__What the task requires__.
Copy each line of the data that has "install" in it.

__Provided information__.
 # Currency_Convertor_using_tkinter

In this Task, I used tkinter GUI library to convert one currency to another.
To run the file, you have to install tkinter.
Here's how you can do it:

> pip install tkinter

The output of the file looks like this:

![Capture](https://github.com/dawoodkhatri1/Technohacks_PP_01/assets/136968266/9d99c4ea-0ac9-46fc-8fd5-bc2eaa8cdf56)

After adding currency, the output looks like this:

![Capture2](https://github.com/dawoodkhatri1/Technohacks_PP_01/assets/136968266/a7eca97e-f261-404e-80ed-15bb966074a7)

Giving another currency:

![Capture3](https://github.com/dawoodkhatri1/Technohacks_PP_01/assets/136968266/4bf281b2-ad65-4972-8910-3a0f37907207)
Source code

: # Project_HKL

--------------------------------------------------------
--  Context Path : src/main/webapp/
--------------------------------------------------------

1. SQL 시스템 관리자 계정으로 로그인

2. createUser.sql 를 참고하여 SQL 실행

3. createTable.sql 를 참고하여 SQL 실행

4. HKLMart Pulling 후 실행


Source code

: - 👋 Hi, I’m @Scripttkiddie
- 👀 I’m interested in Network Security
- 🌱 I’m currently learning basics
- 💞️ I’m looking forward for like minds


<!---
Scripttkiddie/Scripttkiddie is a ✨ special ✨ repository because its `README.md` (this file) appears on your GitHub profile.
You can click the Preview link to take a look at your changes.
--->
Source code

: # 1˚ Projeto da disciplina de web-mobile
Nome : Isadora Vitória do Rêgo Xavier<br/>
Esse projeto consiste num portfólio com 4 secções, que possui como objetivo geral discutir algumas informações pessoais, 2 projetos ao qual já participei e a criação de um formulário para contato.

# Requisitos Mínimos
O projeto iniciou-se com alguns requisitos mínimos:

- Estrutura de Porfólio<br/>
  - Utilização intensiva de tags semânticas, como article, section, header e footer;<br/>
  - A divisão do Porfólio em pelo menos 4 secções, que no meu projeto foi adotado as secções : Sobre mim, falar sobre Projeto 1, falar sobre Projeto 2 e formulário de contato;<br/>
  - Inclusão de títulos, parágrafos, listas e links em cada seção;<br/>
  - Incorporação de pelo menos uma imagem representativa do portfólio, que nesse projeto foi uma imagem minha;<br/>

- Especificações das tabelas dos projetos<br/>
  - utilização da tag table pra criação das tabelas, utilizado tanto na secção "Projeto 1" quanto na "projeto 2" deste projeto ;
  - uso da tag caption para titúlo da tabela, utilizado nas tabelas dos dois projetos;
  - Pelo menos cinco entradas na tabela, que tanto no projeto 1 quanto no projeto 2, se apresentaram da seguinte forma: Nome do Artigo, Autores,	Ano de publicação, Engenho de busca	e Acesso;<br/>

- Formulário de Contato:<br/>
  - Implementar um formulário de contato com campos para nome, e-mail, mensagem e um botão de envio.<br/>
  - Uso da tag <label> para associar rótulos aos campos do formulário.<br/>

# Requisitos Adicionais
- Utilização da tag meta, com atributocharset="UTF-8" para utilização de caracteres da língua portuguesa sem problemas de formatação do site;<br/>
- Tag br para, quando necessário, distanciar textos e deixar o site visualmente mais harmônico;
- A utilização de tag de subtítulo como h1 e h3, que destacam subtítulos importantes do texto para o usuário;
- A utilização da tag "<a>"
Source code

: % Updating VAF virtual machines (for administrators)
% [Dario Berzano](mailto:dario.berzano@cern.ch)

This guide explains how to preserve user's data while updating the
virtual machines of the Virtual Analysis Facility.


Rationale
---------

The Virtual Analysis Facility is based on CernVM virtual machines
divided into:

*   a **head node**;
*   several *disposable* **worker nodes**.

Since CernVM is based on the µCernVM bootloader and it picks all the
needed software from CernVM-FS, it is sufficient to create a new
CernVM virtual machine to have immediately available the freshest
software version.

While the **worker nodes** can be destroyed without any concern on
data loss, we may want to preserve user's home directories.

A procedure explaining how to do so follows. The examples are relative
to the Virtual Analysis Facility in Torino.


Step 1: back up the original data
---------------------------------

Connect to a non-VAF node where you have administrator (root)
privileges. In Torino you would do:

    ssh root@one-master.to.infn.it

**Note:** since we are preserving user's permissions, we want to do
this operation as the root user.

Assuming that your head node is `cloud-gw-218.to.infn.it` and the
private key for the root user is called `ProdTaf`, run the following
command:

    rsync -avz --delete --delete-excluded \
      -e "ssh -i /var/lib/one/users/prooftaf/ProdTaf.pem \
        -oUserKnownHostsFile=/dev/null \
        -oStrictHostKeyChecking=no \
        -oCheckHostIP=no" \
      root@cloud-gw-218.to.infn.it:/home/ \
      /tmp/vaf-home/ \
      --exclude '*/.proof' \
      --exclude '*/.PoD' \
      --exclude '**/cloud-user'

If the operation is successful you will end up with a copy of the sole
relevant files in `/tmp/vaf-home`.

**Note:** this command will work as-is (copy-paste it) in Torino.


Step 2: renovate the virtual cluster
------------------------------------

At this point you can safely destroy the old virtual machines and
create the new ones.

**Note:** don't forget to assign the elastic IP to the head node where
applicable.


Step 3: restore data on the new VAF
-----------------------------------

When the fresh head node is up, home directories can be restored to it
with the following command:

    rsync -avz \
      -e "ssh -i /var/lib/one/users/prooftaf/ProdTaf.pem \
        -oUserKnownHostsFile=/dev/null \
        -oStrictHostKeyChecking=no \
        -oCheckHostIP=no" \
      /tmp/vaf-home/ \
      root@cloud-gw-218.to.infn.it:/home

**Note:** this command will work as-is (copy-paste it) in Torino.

__Task response__.
To run the file, you have to install tkinter.
> pip install tkinter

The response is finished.